Activity » Whenever a line in the records below holds the string "italic", include it in the count, and state the number alone.

Saved entries:
+ + +

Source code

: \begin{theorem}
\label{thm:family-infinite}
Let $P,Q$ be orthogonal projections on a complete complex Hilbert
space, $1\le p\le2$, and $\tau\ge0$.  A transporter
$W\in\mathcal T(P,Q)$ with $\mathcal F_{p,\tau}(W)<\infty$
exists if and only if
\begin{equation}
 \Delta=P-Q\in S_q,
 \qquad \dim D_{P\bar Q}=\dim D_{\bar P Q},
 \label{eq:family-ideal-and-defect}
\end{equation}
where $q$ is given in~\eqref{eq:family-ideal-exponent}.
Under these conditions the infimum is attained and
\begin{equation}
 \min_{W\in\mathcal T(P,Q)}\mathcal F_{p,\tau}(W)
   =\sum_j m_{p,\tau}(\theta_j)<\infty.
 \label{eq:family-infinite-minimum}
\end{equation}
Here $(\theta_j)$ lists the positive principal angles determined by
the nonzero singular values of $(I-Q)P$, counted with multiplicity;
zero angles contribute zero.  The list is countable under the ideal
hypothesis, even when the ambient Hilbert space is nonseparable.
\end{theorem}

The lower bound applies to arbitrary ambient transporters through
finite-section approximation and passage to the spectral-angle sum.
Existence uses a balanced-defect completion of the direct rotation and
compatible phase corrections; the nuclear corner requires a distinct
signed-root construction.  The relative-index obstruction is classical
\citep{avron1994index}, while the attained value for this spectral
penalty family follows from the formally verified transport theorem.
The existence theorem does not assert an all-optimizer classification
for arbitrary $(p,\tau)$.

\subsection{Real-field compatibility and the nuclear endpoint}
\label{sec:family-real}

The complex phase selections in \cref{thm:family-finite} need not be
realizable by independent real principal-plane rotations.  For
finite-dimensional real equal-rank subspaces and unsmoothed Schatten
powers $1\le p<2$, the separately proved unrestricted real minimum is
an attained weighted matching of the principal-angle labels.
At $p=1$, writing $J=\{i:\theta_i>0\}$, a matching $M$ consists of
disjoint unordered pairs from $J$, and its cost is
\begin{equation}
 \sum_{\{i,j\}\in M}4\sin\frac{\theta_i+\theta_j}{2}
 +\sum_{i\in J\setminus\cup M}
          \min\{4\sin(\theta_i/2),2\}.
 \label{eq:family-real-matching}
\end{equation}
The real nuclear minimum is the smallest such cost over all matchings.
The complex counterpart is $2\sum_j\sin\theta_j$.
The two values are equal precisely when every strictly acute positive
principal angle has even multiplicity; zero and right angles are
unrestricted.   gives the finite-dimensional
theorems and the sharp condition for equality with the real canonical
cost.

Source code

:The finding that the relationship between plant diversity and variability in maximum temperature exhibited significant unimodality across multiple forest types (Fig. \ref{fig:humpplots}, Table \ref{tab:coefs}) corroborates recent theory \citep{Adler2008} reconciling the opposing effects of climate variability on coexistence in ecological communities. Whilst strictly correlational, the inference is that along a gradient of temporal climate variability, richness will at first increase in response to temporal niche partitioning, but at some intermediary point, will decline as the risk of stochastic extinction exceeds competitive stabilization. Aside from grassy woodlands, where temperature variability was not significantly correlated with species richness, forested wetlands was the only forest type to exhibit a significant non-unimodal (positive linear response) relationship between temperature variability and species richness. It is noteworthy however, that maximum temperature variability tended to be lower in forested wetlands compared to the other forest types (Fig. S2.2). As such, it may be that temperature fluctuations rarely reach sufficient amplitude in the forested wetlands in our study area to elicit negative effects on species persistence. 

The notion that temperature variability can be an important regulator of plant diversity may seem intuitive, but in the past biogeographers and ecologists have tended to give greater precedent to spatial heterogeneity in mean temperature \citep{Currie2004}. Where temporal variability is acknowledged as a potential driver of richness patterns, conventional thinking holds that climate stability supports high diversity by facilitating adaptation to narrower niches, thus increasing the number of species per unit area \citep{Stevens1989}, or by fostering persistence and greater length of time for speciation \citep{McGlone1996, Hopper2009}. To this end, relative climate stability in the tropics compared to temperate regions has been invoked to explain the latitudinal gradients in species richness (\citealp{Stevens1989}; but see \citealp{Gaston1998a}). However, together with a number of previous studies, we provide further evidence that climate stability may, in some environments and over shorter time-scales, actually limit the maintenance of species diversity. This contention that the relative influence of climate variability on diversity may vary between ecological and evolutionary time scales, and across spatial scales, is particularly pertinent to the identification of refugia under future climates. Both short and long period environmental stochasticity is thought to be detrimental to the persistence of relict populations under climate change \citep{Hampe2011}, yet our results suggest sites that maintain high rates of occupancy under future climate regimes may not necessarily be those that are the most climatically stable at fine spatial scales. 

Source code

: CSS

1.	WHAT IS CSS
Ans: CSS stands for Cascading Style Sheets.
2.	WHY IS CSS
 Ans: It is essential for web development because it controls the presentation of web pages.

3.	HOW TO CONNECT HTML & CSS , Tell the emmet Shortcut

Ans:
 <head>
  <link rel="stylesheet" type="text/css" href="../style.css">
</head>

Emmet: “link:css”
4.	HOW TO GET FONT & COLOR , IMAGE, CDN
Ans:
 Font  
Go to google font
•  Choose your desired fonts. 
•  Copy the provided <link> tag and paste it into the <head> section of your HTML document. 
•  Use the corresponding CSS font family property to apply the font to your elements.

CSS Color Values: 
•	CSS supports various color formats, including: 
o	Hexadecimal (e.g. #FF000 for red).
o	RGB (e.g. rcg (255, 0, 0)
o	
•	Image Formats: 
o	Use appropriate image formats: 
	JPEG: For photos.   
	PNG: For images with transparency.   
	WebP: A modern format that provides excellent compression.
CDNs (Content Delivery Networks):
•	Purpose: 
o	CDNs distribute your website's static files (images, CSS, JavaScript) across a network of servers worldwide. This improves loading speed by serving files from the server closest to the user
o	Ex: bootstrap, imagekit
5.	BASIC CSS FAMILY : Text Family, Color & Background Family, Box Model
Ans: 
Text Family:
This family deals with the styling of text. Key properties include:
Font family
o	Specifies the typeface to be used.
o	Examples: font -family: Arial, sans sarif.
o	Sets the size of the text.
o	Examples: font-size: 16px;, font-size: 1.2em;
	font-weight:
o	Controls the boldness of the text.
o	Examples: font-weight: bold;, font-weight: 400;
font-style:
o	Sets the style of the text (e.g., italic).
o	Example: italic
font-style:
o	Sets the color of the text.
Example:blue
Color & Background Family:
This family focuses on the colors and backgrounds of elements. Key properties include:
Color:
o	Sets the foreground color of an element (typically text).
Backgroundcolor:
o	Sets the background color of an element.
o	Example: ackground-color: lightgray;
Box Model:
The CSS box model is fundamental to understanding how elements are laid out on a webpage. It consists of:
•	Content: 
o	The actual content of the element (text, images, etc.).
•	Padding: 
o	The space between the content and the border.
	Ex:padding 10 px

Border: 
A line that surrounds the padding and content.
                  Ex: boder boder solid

+ + +

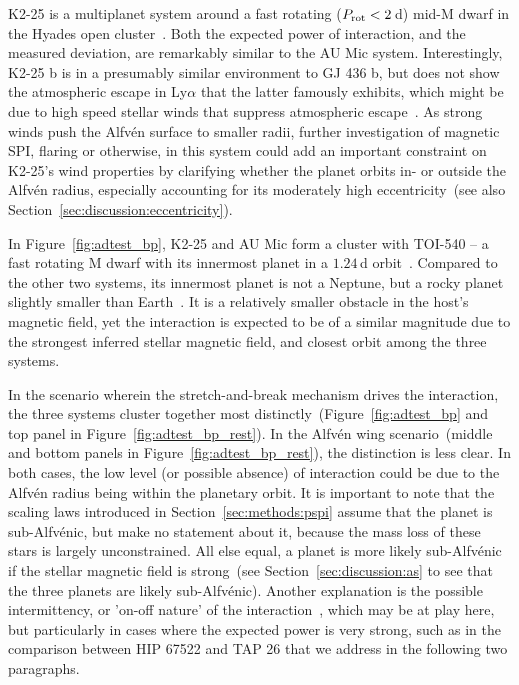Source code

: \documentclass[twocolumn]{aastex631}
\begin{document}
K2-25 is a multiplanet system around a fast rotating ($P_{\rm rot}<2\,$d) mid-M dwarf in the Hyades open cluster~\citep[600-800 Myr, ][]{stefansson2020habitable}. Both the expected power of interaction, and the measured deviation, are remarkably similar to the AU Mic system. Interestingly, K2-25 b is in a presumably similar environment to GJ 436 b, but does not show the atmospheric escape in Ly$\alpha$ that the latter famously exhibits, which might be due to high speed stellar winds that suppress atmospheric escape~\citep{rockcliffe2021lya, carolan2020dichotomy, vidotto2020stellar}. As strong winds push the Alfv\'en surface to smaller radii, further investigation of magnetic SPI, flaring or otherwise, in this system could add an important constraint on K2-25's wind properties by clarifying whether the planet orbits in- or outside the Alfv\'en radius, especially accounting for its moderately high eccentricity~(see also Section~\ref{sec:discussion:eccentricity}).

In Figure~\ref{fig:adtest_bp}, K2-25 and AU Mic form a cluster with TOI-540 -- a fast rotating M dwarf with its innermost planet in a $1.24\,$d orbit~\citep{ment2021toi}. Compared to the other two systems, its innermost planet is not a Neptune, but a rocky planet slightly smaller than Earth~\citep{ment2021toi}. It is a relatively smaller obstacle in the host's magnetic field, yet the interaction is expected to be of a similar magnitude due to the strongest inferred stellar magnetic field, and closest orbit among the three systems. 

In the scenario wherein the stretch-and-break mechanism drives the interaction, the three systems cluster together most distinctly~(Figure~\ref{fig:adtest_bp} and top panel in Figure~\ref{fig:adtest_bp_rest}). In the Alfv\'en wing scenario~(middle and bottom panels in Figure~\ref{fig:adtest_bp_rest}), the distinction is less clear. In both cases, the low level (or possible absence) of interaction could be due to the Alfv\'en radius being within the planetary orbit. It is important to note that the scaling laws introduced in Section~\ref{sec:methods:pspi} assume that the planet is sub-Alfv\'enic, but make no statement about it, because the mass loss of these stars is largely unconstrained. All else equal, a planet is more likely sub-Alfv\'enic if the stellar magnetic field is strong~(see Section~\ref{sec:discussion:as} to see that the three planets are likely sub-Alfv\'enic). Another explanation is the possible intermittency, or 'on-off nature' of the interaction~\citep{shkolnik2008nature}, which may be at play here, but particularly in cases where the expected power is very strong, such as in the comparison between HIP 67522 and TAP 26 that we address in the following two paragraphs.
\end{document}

+ + +

Reply » 2